With the election just weeks away, it might seem that gay rights aren’t on the ballot. Save for the states where anti-trans legislation has metastasized, LGBT issues have been largely absent in this political cycle, notwithstanding significant policy differences between presidential candidates.

This November, however, tens of millions of Americans will, in fact, cast a vote on equality — through the practice of electing judges. And if you’re an LGBT person living in states holding these elections, your civil rights are a lot less secure as a result.

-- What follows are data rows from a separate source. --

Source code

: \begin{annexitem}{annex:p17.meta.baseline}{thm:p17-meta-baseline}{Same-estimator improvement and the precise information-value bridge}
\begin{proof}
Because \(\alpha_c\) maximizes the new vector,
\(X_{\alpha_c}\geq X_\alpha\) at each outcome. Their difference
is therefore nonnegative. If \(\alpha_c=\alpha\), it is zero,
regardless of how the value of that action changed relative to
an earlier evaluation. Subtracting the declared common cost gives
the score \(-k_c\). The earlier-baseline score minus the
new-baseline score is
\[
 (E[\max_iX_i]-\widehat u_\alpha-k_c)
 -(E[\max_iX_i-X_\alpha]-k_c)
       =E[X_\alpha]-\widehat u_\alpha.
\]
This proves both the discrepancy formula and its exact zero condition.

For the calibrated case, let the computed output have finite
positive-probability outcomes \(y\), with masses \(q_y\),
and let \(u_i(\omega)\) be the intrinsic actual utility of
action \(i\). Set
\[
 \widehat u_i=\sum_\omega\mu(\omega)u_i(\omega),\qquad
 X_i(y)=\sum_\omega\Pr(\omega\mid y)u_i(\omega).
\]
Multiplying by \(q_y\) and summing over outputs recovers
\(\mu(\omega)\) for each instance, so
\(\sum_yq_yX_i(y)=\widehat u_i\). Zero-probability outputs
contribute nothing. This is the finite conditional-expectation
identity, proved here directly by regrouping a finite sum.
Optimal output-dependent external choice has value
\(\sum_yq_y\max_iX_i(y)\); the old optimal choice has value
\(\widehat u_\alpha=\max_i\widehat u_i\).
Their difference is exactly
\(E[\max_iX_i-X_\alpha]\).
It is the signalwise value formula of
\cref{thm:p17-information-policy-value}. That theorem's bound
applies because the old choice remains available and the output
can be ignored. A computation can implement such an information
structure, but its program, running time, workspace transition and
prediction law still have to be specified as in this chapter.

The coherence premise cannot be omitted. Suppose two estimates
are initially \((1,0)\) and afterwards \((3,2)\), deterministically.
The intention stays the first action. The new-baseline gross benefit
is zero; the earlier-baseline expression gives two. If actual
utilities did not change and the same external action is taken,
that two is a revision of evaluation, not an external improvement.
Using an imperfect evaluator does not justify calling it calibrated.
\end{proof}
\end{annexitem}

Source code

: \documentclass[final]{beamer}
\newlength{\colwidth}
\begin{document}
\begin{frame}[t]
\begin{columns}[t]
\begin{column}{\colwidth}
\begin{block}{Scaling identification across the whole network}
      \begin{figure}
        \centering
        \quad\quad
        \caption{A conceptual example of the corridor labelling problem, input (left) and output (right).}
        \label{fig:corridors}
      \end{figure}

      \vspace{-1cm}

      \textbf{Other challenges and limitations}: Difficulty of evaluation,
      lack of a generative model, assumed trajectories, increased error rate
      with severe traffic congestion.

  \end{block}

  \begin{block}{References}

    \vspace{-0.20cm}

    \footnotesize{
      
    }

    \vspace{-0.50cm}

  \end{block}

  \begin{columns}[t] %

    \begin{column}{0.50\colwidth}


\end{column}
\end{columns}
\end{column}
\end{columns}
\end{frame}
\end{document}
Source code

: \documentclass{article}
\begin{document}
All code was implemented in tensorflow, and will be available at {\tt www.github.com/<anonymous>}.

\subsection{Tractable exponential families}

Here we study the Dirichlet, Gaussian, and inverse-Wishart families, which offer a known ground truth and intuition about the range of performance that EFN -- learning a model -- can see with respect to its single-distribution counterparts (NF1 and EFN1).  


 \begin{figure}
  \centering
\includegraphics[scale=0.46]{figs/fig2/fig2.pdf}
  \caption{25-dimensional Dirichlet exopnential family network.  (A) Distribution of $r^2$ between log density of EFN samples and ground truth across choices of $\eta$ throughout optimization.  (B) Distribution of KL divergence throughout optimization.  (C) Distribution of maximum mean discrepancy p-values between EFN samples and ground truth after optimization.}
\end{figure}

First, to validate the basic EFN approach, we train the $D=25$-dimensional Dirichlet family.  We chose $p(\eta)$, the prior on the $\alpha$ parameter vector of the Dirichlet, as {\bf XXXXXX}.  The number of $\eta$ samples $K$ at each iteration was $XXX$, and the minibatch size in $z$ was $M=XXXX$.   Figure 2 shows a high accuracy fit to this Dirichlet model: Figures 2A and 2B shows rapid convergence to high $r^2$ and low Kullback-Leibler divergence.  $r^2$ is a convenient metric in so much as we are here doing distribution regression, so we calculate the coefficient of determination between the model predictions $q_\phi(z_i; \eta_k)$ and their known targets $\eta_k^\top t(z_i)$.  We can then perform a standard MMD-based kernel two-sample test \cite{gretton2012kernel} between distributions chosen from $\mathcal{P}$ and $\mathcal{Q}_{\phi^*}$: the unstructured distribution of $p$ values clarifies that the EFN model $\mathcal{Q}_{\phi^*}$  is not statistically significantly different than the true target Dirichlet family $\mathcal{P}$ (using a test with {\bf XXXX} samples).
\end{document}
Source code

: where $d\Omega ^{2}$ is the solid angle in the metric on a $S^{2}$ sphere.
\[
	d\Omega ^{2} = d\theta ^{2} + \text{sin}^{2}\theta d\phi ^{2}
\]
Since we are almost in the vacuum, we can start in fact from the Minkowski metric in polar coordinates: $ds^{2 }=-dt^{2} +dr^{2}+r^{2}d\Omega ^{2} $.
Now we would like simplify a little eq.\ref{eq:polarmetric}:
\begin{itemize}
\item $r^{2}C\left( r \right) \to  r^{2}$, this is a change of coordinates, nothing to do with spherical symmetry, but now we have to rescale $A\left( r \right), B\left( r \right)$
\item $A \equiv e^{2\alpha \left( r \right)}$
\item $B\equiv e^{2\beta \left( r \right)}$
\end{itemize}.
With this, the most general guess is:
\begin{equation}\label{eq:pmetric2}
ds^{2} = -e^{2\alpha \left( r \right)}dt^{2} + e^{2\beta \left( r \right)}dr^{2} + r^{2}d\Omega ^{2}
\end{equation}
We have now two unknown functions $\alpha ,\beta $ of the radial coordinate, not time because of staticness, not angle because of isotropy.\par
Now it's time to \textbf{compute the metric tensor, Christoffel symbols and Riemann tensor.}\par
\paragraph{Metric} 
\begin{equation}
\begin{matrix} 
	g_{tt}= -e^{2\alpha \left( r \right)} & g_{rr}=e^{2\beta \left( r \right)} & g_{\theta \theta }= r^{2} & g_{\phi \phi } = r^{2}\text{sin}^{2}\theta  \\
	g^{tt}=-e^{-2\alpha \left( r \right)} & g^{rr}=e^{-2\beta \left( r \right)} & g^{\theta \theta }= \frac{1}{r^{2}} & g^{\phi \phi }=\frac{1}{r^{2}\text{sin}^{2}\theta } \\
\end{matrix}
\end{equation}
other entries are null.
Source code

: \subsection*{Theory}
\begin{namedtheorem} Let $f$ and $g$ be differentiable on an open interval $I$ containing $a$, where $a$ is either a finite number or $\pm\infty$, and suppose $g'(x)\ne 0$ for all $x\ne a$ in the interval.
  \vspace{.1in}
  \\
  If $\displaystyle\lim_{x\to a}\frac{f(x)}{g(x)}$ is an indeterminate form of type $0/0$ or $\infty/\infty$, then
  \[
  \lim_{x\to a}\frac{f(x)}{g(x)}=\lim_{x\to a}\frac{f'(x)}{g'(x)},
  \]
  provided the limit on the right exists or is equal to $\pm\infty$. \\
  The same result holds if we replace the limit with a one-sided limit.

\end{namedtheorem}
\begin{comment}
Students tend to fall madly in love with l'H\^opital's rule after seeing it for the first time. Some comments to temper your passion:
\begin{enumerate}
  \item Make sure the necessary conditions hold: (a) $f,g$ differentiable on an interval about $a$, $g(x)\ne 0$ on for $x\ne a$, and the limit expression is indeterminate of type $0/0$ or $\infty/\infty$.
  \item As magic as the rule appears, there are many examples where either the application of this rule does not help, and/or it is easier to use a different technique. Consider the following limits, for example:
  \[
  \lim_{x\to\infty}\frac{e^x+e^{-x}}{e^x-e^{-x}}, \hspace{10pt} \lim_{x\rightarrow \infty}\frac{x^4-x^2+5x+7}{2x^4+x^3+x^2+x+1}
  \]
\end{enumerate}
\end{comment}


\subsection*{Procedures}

A new, comprehensive study by Lambda Legal shows that when judges are elected, queer people suffer. Looking at all state high court cases involving LGBT issues since 2003, courts with partisan elections sided with gays and lesbians in only 53 percent of cases; those without elected judges issued pro-LGBT rulings in 82 percent of cases.

The study examined 127 relevant cases, which touched on varied and wide-ranging issues. Many cases were constitutional challenges to statutes that barred legal recognition of same-sex couples, as well as other family law issues (like second-parent adoptions). Cases also included litigation by transgender plaintiffs (challenging restroom restrictions, for example, or matters related to name changes on driver’s licenses); challenges to ballot language concerning anti-LGBT referendums; and disciplinary action against attorneys who were alleged to hold anti-LGBT attitudes.

Alabama’s Supreme Court, which is elected, refused in 2015 to recognize a lesbian mother as an adoptive parent to her three children, even though both women raised the children from birth and consented to the adoption. Michigan’s Supreme Court, another elected body, ruled in 2008 that the state constitution prohibited public employers from providing benefits to domestic partners. But in Maine, a Supreme Court filled with appointed judges determined that a school discriminated against a transgender girl by denying her right to use the girls’ bathroom, and the similarly appointed Alaska Supreme Court ruled unanimously in 2014 that committed same-sex couples must have the same access to survivor benefits as spouses of people who die from work-related injuries.

So why the difference, if judges are supposed to simply weigh the law and decide based on facts? Because the process of electing judges, by design, makes it impossible for them to act solely as unbiased umpires.

When the fear of losing an election constantly looms, the need to gain voters or energize a political “base” can taint a judge’s decisions. The inescapable pressures of fundraising — of courting donors and securing endorsements — often force candidates to take ideologically extreme positions or appease special interests, even at the expense of individual rights. In short, judicial elections cede justice to politics.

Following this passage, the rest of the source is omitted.